Stored items from a collection
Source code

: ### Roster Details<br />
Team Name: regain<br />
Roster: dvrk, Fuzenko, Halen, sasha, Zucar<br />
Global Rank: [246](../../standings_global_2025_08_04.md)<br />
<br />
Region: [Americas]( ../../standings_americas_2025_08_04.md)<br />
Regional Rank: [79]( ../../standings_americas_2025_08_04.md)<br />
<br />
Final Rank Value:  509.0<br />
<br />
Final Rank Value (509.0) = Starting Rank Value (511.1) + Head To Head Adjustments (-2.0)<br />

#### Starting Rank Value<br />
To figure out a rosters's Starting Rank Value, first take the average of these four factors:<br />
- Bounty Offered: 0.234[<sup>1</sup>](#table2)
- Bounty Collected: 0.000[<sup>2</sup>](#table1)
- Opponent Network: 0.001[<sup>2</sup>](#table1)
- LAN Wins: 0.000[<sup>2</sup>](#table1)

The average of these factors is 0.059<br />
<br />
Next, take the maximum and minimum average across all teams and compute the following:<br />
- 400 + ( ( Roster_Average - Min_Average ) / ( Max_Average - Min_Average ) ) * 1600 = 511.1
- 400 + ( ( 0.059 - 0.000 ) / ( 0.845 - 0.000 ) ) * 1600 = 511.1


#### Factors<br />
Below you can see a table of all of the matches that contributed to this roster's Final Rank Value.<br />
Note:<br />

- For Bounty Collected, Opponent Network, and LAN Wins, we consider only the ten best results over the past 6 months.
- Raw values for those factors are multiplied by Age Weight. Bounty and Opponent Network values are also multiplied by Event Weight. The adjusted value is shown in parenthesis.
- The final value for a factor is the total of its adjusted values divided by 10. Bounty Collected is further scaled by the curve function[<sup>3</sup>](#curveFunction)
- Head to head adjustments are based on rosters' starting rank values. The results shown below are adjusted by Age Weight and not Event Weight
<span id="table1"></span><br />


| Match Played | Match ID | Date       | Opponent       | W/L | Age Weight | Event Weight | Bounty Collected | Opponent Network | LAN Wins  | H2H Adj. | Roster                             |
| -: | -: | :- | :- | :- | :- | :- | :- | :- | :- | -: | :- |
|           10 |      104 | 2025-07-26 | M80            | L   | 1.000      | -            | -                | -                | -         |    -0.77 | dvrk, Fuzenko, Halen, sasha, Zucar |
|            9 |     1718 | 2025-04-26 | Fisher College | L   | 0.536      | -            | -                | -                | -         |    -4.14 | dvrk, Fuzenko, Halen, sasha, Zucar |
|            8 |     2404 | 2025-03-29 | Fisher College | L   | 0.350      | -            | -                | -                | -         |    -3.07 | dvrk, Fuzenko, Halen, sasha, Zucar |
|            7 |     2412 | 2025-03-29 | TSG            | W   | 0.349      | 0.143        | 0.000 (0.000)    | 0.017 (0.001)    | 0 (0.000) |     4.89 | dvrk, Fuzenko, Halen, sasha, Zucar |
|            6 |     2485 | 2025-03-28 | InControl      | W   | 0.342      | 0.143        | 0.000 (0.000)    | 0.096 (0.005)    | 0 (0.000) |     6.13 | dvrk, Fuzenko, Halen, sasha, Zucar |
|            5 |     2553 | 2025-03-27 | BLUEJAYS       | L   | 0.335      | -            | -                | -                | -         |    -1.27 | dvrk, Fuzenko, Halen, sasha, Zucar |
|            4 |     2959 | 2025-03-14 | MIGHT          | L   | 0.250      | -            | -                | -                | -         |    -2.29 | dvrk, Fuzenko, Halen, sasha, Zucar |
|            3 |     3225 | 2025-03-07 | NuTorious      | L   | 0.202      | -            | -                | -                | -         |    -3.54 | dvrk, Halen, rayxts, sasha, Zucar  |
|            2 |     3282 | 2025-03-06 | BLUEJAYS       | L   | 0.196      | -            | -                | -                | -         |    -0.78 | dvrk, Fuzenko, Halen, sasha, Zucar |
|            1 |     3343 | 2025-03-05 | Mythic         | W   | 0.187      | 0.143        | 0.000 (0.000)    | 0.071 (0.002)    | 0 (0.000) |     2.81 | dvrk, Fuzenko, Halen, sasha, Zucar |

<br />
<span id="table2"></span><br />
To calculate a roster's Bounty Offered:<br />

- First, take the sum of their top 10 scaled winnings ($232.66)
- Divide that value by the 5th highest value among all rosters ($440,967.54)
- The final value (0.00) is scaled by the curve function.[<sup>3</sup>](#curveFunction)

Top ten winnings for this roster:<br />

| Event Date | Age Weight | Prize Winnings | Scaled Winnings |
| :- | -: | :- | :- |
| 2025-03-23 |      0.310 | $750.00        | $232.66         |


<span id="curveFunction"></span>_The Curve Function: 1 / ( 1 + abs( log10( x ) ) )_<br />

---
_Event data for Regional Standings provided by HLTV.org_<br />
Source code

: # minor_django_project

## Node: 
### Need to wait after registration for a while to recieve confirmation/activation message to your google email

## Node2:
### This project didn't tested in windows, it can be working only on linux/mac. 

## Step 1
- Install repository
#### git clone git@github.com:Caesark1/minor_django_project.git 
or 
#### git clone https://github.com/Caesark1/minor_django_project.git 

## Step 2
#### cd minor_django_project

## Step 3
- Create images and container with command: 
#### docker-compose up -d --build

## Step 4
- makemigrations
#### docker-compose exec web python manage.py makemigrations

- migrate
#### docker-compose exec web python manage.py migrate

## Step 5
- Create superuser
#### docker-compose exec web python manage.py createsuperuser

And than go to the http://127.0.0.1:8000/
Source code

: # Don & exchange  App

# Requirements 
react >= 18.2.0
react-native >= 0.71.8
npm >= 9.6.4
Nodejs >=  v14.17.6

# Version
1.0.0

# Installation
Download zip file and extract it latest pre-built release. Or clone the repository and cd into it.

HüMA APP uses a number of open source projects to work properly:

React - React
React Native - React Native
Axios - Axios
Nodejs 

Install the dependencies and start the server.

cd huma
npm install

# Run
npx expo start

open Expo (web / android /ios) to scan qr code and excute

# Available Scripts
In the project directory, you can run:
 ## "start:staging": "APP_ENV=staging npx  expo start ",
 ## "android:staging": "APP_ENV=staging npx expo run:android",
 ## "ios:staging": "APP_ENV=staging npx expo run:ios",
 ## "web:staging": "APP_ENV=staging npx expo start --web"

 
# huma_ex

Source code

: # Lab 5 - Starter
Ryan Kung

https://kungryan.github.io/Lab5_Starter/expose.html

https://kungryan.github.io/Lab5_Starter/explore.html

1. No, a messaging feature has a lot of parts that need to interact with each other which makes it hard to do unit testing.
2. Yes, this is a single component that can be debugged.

ASSIGNED TASK: Which lines of the records above contain the word "with"? Show each of them.

OUTPUT FOR THIS EXERCISE:
- Create images and container with command: 
1. No, a messaging feature has a lot of parts that need to interact with each other which makes it hard to do unit testing.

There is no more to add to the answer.